Pick 5 – Baltimore Orioles
Selection: 1B Richie Sexson
If there’s a unifying theme to the early portion of this draft, it’s this: the teams picking high have holes everywhere. And Baltimore might be the most baffling puzzle of the bunch. For years the Orioles have hovered in that uncomfortable middle zone—too talented to bottom out, too flawed to break through—and now find themselves staring at a roster that needs just about everything.
Trying to pin down Baltimore’s priorities is an exercise in futility. You could make a perfectly reasonable case that they should anchor the rotation behind Dwight Gooden and Steve Avery, both of whom still possess top-tier ability but lack stability behind them. But you could make an equally compelling argument that this lineup—thin, inconsistent, and overly reliant on streaky stretches—needs a foundational bat even more.
Enter Richie Sexson, a potential four-star hitter in this draft and the closest thing to pure, unfiltered power the DBL has seen in years.

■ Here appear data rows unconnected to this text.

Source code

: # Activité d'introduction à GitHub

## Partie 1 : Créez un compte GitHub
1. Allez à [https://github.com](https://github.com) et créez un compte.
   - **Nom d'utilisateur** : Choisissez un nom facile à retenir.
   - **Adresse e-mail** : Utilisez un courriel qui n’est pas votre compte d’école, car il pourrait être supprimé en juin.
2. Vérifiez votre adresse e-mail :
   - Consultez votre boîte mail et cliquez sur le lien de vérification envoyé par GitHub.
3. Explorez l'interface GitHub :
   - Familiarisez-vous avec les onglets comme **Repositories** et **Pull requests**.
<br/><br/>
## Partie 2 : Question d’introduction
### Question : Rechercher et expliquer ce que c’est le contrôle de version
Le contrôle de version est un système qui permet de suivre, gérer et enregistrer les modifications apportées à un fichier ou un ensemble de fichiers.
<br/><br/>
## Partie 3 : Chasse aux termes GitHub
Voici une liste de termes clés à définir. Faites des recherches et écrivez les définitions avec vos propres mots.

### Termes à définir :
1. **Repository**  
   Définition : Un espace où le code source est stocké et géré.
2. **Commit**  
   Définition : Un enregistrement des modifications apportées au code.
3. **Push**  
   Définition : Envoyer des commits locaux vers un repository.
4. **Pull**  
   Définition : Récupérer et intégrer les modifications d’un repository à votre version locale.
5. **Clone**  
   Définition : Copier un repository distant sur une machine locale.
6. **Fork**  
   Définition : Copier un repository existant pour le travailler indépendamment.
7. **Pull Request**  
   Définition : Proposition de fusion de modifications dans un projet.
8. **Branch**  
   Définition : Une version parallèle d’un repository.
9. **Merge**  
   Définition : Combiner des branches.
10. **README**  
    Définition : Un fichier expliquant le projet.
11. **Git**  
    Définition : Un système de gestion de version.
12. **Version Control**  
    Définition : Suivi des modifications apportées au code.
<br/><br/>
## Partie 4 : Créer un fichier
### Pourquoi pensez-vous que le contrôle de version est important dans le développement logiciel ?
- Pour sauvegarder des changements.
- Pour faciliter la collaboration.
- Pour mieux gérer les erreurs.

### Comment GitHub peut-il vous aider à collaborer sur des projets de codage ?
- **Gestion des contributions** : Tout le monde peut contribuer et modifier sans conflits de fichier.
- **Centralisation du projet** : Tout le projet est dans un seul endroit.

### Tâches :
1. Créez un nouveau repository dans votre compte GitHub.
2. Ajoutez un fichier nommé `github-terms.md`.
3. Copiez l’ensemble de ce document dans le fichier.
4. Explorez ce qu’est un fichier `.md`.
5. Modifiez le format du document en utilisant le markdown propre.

Sexson isn’t Helton; he’s a different kind of monster. Where Helton brings balance and polish, Sexson brings thunder. His power isn’t theoretical—it’s the sort of raw, reality-bending force that front offices dream about and pitchers wake up sweating over. And the best part? He’s not just a one-dimensional slugger. Sexson is a future Gold Glove defender at first base, the rare power bat who can actually improve a team’s infield defense rather than compromise it.
With Mark Grace all but guaranteed to walk given his unnecessary $270,000 ask, the Orioles have a ready-made vacancy at first. Sexson doesn’t just fill it. He claims it. Day one. No seasoning required. And with Leo Gomez likely to be re-signed to anchor the middle of the order, Sexson provides the perfect protection—an imposing bookend to a lineup that desperately needs intimidation.
Let’s not dance around it: 50+ home runs a year is on the table. Not as a pipe dream, but as a legitimate, statistical outcome for a player with this profile. Baltimore isn’t one piece away—but Sexson gives them the kind of cornerstone you happily build around for the next decade.
This pick is simple. This pick is sensible. And for a franchise that’s been stuck in indecision for years, this pick is a statement.
Baltimore gets its bat. And what a bat it is.